◆ Your instructions
Output only the lines below from the one holding "See BIOINFO Project_v2.ipynb" down to the one holding "With the Router", both end lines included and every picture dropped.

◆ Data for processing
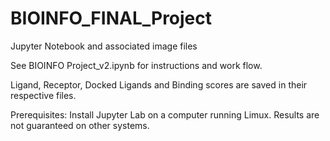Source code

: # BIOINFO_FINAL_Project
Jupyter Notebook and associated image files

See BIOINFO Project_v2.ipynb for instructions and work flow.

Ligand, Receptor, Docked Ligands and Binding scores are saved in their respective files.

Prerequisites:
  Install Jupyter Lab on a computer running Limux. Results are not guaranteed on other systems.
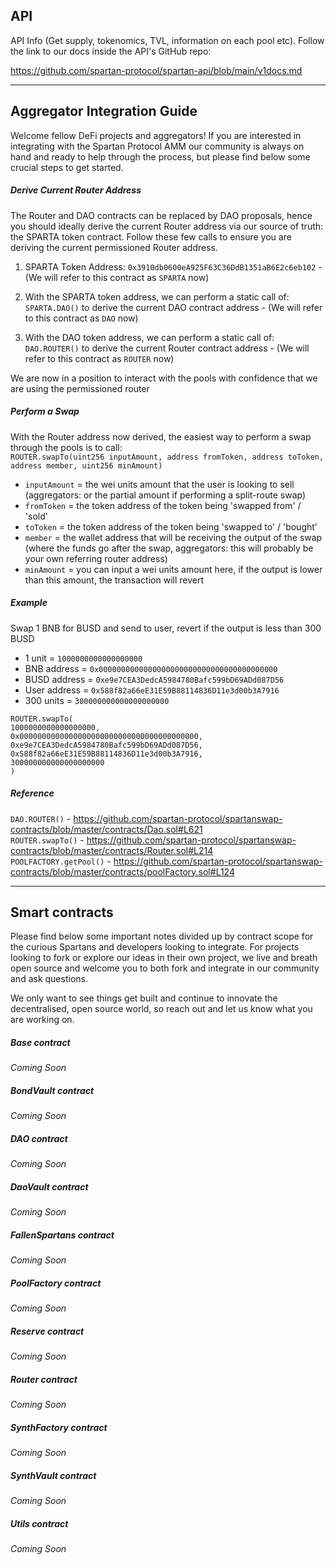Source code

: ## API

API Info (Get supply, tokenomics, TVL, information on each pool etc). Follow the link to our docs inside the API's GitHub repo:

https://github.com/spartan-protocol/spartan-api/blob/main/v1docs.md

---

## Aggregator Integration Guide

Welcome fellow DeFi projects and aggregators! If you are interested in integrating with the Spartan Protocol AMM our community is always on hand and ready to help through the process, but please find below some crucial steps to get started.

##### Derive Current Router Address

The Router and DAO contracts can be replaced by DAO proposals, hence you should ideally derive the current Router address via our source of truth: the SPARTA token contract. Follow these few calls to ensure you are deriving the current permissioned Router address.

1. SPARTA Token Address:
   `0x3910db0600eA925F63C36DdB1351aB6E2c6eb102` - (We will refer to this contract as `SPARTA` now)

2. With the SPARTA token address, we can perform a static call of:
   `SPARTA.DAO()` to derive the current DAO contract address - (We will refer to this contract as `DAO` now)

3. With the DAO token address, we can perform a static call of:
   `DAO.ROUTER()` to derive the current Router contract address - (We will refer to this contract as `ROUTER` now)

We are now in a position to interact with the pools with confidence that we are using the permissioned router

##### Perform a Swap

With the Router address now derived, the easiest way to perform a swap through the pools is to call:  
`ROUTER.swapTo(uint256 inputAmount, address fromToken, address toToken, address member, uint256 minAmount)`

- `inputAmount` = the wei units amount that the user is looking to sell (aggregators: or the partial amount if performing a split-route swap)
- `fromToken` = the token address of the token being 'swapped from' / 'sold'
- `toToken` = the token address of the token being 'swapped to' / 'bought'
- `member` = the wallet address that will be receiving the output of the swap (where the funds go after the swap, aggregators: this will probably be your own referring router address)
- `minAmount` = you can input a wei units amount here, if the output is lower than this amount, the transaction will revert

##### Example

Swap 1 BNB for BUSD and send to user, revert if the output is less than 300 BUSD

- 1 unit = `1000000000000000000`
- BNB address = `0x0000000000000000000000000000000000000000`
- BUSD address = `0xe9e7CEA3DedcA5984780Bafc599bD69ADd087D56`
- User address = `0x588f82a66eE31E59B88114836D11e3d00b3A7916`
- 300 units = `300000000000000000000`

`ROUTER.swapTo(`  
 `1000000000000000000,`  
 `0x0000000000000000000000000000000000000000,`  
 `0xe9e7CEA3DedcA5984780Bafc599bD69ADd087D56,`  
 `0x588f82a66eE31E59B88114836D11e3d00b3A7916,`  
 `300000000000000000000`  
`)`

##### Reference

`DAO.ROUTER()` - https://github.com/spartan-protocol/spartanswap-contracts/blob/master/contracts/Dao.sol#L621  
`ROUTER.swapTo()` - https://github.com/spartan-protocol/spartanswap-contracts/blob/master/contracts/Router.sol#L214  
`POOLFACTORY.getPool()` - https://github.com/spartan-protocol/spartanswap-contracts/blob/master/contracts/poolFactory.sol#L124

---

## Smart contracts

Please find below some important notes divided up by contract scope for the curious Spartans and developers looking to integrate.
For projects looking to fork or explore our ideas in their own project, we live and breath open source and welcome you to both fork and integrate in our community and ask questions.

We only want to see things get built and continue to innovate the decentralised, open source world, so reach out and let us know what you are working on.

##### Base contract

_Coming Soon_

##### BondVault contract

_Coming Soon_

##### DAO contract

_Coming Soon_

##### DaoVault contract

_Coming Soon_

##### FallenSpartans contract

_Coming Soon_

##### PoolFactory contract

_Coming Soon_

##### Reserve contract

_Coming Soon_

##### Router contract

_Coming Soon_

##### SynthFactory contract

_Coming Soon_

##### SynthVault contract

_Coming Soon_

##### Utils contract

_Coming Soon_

--

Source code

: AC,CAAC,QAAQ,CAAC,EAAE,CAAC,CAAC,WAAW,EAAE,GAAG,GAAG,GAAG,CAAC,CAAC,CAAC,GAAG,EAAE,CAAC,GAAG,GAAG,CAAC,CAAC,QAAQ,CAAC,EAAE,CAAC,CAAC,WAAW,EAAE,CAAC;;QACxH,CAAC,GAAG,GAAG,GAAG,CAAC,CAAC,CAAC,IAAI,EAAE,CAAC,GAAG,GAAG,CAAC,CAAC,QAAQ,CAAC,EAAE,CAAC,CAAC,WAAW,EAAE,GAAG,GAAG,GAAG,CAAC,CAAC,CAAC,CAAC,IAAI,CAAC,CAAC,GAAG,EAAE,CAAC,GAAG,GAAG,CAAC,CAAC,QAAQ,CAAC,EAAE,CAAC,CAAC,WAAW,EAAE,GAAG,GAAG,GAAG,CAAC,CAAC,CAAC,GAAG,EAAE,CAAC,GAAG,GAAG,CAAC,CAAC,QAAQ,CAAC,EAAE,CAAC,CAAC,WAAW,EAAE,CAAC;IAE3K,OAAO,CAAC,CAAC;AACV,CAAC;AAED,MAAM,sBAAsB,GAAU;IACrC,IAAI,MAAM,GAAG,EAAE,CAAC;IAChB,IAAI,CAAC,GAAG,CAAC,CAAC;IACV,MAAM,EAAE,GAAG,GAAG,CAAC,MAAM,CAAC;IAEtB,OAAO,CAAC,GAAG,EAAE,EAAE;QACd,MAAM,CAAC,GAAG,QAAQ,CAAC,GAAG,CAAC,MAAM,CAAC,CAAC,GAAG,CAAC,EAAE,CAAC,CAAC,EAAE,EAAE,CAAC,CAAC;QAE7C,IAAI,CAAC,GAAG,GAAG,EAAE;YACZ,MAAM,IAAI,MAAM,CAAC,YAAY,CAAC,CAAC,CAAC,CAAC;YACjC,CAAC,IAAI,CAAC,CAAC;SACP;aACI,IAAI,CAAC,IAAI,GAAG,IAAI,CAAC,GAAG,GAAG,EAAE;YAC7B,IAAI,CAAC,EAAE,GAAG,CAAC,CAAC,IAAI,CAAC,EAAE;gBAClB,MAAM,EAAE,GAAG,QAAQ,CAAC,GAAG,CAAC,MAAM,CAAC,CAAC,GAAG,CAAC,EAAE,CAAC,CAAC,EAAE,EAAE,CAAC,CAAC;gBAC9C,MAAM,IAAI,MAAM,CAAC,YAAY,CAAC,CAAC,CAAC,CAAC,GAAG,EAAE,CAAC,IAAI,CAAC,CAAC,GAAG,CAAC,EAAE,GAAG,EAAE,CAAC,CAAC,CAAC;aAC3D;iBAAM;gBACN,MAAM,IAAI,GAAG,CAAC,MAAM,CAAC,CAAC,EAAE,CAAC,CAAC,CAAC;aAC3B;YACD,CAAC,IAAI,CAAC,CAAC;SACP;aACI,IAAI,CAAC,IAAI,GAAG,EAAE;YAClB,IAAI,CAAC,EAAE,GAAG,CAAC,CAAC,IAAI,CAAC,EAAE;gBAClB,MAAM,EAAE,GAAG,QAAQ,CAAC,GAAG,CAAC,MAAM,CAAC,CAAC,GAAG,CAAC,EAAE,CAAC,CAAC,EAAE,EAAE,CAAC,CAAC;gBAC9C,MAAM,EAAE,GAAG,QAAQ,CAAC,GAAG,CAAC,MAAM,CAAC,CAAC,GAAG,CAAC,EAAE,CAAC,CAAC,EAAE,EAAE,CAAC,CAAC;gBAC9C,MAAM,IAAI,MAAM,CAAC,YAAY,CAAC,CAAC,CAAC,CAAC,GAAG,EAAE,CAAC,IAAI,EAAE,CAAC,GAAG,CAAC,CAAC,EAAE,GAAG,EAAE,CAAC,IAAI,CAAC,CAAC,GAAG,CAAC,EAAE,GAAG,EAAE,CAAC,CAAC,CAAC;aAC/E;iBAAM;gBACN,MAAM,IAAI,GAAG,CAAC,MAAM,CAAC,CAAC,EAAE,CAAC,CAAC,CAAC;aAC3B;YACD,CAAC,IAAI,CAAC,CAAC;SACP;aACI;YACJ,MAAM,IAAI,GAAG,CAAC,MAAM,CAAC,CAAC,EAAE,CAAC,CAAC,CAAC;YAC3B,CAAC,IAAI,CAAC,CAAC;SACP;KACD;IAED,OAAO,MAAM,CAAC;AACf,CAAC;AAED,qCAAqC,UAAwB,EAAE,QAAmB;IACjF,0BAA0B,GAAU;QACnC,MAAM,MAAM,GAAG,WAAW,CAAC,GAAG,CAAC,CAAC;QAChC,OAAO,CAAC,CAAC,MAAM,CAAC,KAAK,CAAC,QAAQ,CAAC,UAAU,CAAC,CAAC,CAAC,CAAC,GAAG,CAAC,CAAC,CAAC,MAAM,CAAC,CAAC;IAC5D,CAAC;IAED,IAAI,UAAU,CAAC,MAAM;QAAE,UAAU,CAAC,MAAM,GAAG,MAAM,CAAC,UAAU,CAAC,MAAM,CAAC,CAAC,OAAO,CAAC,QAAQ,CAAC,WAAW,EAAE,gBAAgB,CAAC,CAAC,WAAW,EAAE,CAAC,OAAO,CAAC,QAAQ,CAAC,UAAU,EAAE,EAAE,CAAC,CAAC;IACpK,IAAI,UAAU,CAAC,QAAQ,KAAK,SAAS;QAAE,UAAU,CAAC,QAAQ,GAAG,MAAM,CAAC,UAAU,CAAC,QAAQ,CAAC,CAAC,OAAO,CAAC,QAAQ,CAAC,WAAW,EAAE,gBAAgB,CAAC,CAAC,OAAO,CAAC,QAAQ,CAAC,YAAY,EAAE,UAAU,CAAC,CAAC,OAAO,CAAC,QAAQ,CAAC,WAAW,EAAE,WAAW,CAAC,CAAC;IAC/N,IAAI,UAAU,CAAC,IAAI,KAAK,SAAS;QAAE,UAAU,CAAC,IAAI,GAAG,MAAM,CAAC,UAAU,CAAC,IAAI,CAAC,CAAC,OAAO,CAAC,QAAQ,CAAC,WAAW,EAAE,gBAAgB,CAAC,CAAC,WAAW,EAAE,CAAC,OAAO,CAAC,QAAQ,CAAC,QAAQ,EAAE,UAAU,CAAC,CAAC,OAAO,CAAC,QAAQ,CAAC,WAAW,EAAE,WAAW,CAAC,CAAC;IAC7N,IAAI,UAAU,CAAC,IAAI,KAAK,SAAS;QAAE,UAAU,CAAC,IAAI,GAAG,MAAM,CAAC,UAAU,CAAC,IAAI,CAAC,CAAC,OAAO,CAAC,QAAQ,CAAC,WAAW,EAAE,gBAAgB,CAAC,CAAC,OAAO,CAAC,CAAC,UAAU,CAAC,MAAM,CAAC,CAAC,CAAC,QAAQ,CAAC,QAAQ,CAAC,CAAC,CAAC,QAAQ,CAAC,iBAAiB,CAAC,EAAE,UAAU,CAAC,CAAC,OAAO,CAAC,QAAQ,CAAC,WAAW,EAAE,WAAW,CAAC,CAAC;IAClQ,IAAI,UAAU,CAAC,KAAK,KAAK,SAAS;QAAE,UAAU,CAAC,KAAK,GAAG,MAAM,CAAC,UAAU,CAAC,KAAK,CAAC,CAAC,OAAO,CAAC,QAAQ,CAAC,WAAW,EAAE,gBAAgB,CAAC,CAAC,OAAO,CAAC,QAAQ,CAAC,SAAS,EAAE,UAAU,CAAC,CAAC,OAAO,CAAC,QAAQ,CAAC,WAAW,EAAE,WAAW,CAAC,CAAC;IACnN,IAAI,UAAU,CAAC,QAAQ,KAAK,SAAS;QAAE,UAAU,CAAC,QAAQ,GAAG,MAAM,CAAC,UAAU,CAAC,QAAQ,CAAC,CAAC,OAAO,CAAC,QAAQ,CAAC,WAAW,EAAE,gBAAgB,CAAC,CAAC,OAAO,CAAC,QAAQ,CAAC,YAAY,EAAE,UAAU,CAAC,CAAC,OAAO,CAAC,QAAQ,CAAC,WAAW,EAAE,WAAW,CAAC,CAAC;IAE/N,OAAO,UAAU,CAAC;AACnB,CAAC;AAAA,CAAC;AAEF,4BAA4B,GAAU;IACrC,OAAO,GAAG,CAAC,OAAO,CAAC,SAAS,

---

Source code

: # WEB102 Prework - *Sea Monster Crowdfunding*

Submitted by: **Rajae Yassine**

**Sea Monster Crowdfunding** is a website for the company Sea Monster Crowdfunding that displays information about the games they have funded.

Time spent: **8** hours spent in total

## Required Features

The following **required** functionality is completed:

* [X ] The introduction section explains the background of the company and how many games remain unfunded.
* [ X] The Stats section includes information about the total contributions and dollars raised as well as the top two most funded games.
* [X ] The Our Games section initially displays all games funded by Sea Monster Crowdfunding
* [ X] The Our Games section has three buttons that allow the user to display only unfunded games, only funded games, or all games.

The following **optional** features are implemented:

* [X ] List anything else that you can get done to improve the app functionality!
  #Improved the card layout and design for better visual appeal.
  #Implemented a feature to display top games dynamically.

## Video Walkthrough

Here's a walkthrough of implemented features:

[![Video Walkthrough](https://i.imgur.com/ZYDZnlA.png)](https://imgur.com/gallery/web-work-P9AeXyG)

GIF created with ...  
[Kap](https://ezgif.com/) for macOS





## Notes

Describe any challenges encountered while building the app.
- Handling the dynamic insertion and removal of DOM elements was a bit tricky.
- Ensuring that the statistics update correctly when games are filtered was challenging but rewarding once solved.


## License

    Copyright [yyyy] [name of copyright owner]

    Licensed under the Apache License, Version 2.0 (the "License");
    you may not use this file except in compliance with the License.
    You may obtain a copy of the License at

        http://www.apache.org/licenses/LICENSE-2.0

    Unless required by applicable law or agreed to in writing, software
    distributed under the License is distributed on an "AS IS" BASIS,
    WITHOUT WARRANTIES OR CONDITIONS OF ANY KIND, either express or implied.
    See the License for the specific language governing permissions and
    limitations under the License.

◆ Result for this task
See BIOINFO Project_v2.ipynb for instructions and work flow.

Ligand, Receptor, Docked Ligands and Binding scores are saved in their respective files.

Prerequisites:
  Install Jupyter Lab on a computer running Limux. Results are not guaranteed on other systems.
Source code

: ## API

API Info (Get supply, tokenomics, TVL, information on each pool etc). Follow the link to our docs inside the API's GitHub repo:

https://github.com/spartan-protocol/spartan-api/blob/main/v1docs.md

---

## Aggregator Integration Guide

Welcome fellow DeFi projects and aggregators! If you are interested in integrating with the Spartan Protocol AMM our community is always on hand and ready to help through the process, but please find below some crucial steps to get started.

##### Derive Current Router Address

The Router and DAO contracts can be replaced by DAO proposals, hence you should ideally derive the current Router address via our source of truth: the SPARTA token contract. Follow these few calls to ensure you are deriving the current permissioned Router address.

1. SPARTA Token Address:
   `0x3910db0600eA925F63C36DdB1351aB6E2c6eb102` - (We will refer to this contract as `SPARTA` now)

2. With the SPARTA token address, we can perform a static call of:
   `SPARTA.DAO()` to derive the current DAO contract address - (We will refer to this contract as `DAO` now)

3. With the DAO token address, we can perform a static call of:
   `DAO.ROUTER()` to derive the current Router contract address - (We will refer to this contract as `ROUTER` now)

We are now in a position to interact with the pools with confidence that we are using the permissioned router

##### Perform a Swap

With the Router address now derived, the easiest way to perform a swap through the pools is to call:  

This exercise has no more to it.